Gefährdet hingegen bereits das weiter flüchtende Wild den Verkehr im nahen Umfeld, bleibt keine andere Wahl: Die Nachsuche muss abgebrochen werden. Ein weiterer Faktor, der bei der Entscheidung, den Hund zu schnallen, überdacht werden sollte, ist die Tageszeit. Ein Schnallen in die Dämmerung hinein ist ein risikobehaftetes Unterfangen. Beginnt die Hatz spät und dauert sie länger als erwartet, ist es rasch finster. Zum einen wird dann der Hund stark benachteiligt, wenn er wehrhaftes Wild stellen muss. Schließlich fehlt ihm die Sicht, um eventuellen Angriffen geschickt ausweichen zu können. Zum anderen können ihn während der Hetze im Dunkeln Äste oder Geländehindernisse wie Abbruchkanten bedrohen, die er zu spät oder gar nicht eräugt. Zusätzlich ist für den Führer das Auffinden eines Bails in der Dunkelheitmühsam und ebenfalls nicht gefahrenfrei. Zuletzt ist es unmöglich, einen Fangschuss in der Dunkelheit anzubringen.

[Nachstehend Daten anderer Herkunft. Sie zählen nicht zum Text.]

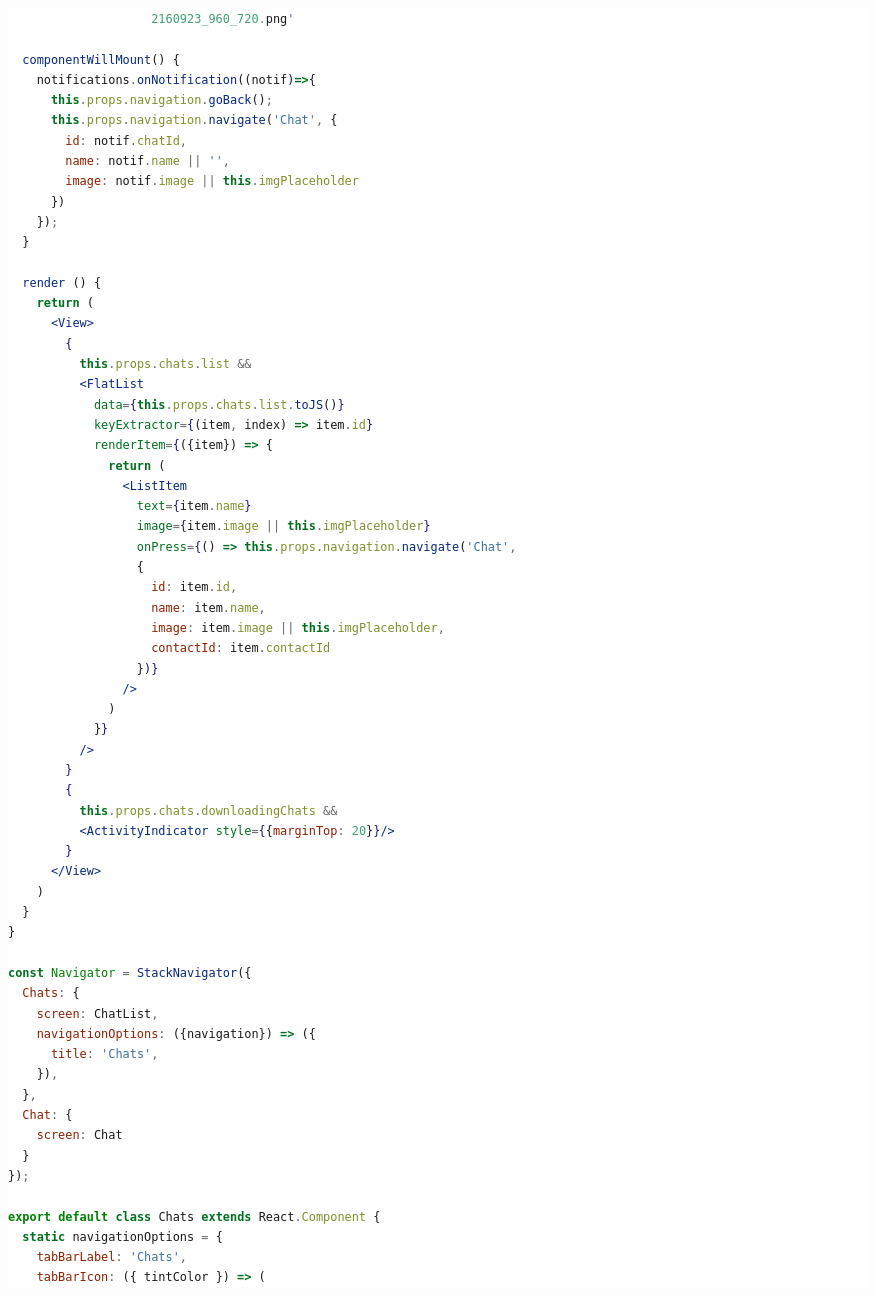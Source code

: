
 ```jsx
                    2160923_960_720.png'

  componentWillMount() {
    notifications.onNotification((notif)=>{
      this.props.navigation.goBack();
      this.props.navigation.navigate('Chat', {
        id: notif.chatId,
        name: notif.name || '',
        image: notif.image || this.imgPlaceholder
      })
    });
  }

  render () {
    return (
      <View>
        {
          this.props.chats.list &&
          <FlatList
            data={this.props.chats.list.toJS()}
            keyExtractor={(item, index) => item.id}
            renderItem={({item}) => {
              return (
                <ListItem
                  text={item.name}
                  image={item.image || this.imgPlaceholder}
                  onPress={() => this.props.navigation.navigate('Chat', 
                  {
                    id: item.id,
                    name: item.name,
                    image: item.image || this.imgPlaceholder,
                    contactId: item.contactId
                  })}
                />
              )
            }}
          />
        }
        {
          this.props.chats.downloadingChats &&
          <ActivityIndicator style={{marginTop: 20}}/>
        }
      </View>
    )
  }
}

const Navigator = StackNavigator({
  Chats: {
    screen: ChatList,
    navigationOptions: ({navigation}) => ({
      title: 'Chats',
    }),
  },
  Chat: {
    screen: Chat
  }
});

export default class Chats extends React.Component {
  static navigationOptions = {
    tabBarLabel: 'Chats',
    tabBarIcon: ({ tintColor }) => (
```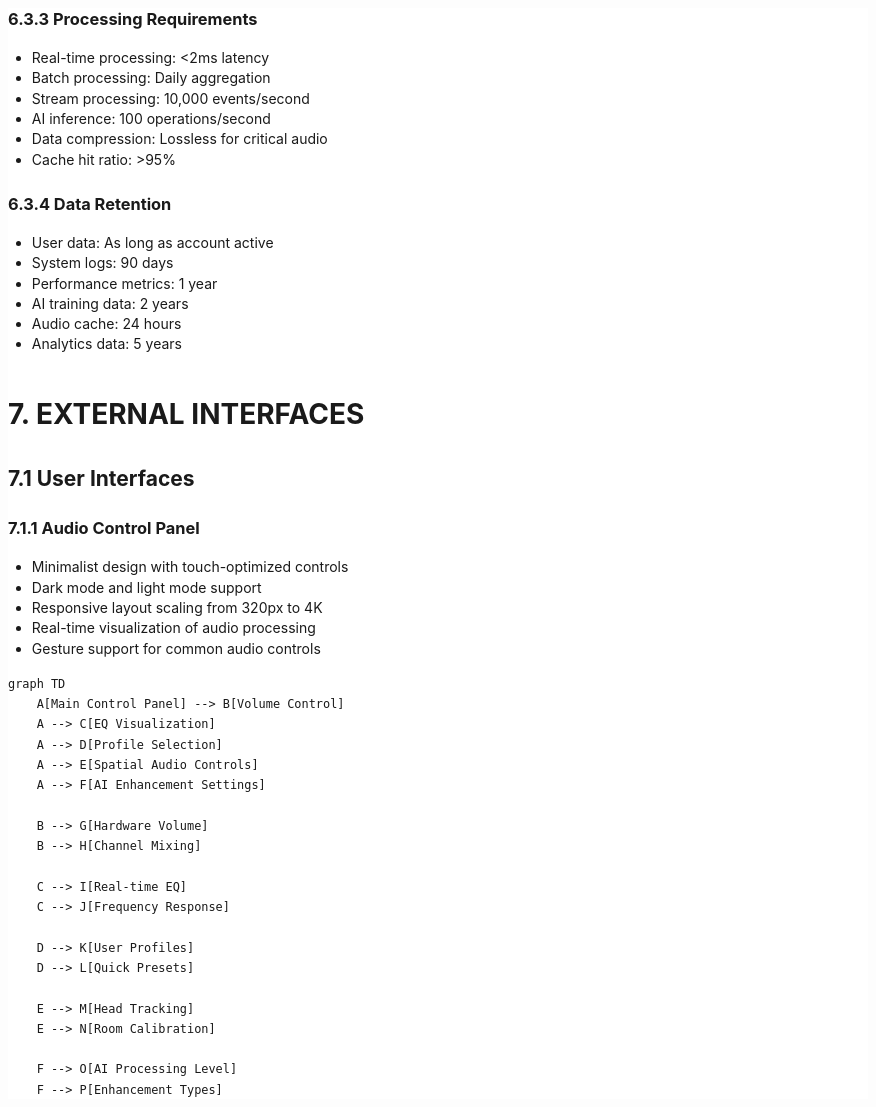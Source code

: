 ### 6.3.3 Processing Requirements
- Real-time processing: <2ms latency
- Batch processing: Daily aggregation
- Stream processing: 10,000 events/second
- AI inference: 100 operations/second
- Data compression: Lossless for critical audio
- Cache hit ratio: >95%

### 6.3.4 Data Retention
- User data: As long as account active
- System logs: 90 days
- Performance metrics: 1 year
- AI training data: 2 years
- Audio cache: 24 hours
- Analytics data: 5 years

# 7. EXTERNAL INTERFACES

## 7.1 User Interfaces

### 7.1.1 Audio Control Panel

- Minimalist design with touch-optimized controls
- Dark mode and light mode support
- Responsive layout scaling from 320px to 4K
- Real-time visualization of audio processing
- Gesture support for common audio controls

```mermaid
graph TD
    A[Main Control Panel] --> B[Volume Control]
    A --> C[EQ Visualization]
    A --> D[Profile Selection]
    A --> E[Spatial Audio Controls]
    A --> F[AI Enhancement Settings]
    
    B --> G[Hardware Volume]
    B --> H[Channel Mixing]
    
    C --> I[Real-time EQ]
    C --> J[Frequency Response]
    
    D --> K[User Profiles]
    D --> L[Quick Presets]
    
    E --> M[Head Tracking]
    E --> N[Room Calibration]
    
    F --> O[AI Processing Level]
    F --> P[Enhancement Types]
```
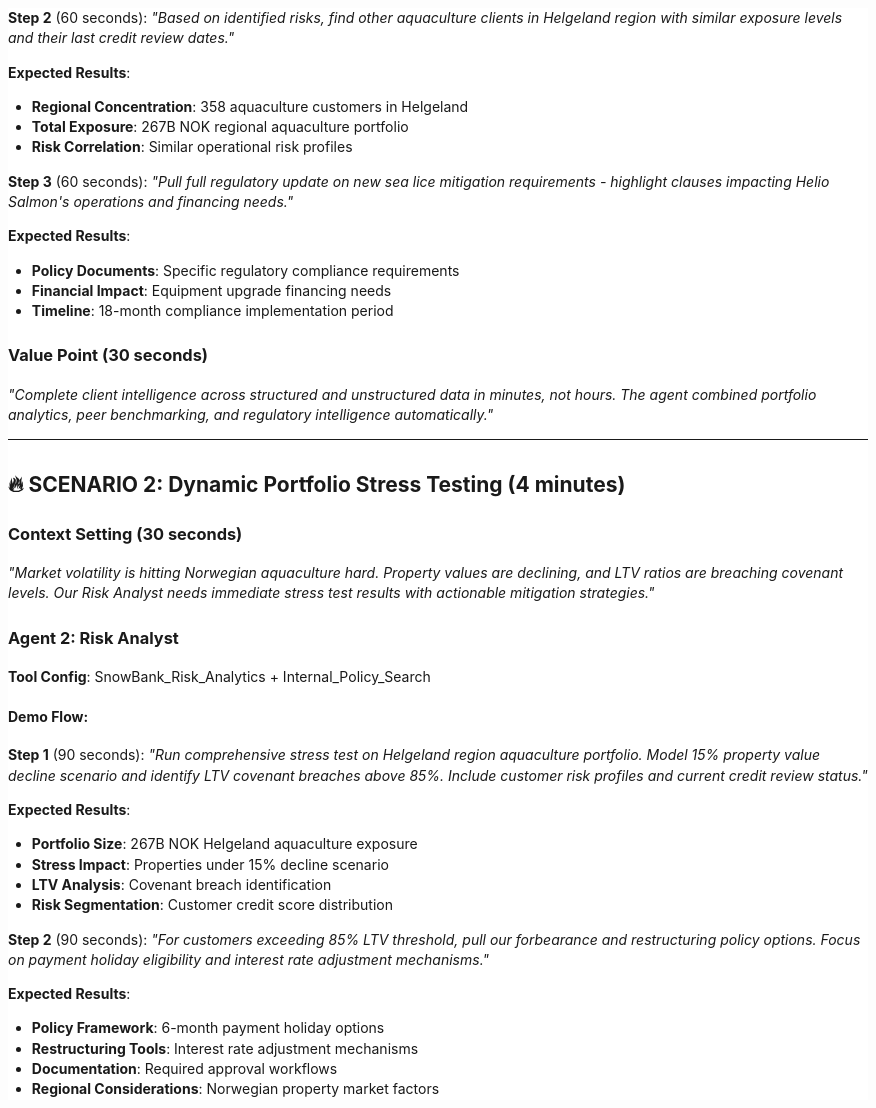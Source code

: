 **Step 2** (60 seconds): *"Based on identified risks, find other aquaculture clients in Helgeland region with similar exposure levels and their last credit review dates."*

**Expected Results**:
- **Regional Concentration**: 358 aquaculture customers in Helgeland
- **Total Exposure**: 267B NOK regional aquaculture portfolio
- **Risk Correlation**: Similar operational risk profiles

**Step 3** (60 seconds): *"Pull full regulatory update on new sea lice mitigation requirements - highlight clauses impacting Helio Salmon's operations and financing needs."*

**Expected Results**:
- **Policy Documents**: Specific regulatory compliance requirements
- **Financial Impact**: Equipment upgrade financing needs
- **Timeline**: 18-month compliance implementation period

### **Value Point** (30 seconds)
*"Complete client intelligence across structured and unstructured data in minutes, not hours. The agent combined portfolio analytics, peer benchmarking, and regulatory intelligence automatically."*

---

## 🔥 **SCENARIO 2: Dynamic Portfolio Stress Testing** (4 minutes)

### **Context Setting** (30 seconds)
*"Market volatility is hitting Norwegian aquaculture hard. Property values are declining, and LTV ratios are breaching covenant levels. Our Risk Analyst needs immediate stress test results with actionable mitigation strategies."*

### **Agent 2: Risk Analyst**
**Tool Config**: SnowBank_Risk_Analytics + Internal_Policy_Search

#### **Demo Flow**:

**Step 1** (90 seconds): *"Run comprehensive stress test on Helgeland region aquaculture portfolio. Model 15% property value decline scenario and identify LTV covenant breaches above 85%. Include customer risk profiles and current credit review status."*

**Expected Results**:
- **Portfolio Size**: 267B NOK Helgeland aquaculture exposure
- **Stress Impact**: Properties under 15% decline scenario
- **LTV Analysis**: Covenant breach identification
- **Risk Segmentation**: Customer credit score distribution

**Step 2** (90 seconds): *"For customers exceeding 85% LTV threshold, pull our forbearance and restructuring policy options. Focus on payment holiday eligibility and interest rate adjustment mechanisms."*

**Expected Results**:
- **Policy Framework**: 6-month payment holiday options
- **Restructuring Tools**: Interest rate adjustment mechanisms
- **Documentation**: Required approval workflows
- **Regional Considerations**: Norwegian property market factors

Ebenso unberechenbar ist das Schnallen in dichter Vegetation. Mais- oder Rapsschläge sowie Brombeer- oder Schwarzdornhecken veranlassen Hundeführer häufig dazu, ihre Vierläufer ohne Bestätigung durch Pirschzeichen zu schnallen. Mit der Begründung, der Riemen behindere den Hund nur bei der Arbeit, wird er ins Ungewisse entlassen. Tatsächlich ist es aber nur die Bequemlichkeit, um nicht zu sagen die Faulheit des Nachsuchenführers. Von allen möglichen Entscheidungen hat er damit die absolut schlechteste getroffen. Von diesem Moment an kann er seinem Vierläufer weder helfen noch ihn bei gefundenen Pirschzeichen bestätigen, geschweige denn an einer sich stellenden Sau unterstützen. Besser ist es, dem Hund auf allen Vieren zu folgen oder
den unwegsamen Bereich zu umschlagen und mit dem Vierläufer am Riemen vorzusuchen. Ist das kranke Stück wieder ausgewechselt, zeigt das der fährtentreue Vierläufer an, die
Suche kann weitergehen. Verweist der Hund keinen Auswechsel, steckt das verwundete Wild noch in der Dickung. Mit Vorstehschützen kann es unter Umständen schneller erlöst
werden als mit einer gefährlichen Hetze.

Witterungseinflüsse sollten auch eine Rolle bei der Entscheidung spielen, ob der Hund geschnallt wird. Vor allem hohe Temperaturen können den hetzenden Vierläufer derart belasten, dass er während oder nach der Hatz kollabiert.
Der Hundekörper verfügt nur über einen relativ schlechten Wärmeaustausch. Daher kommt es – gerade bei großer Anstrengung – immer wieder zum Überhitzen. Als Sofortmaßnahme ist eine Kühlung und Wasserzufuhr erforderlich. Bei großer Hitze ist allerdings abzuwägen, ob eine Hatz nicht in jedem Fall ein zu großes Gesundheitsrisiko für den Hund darstellt.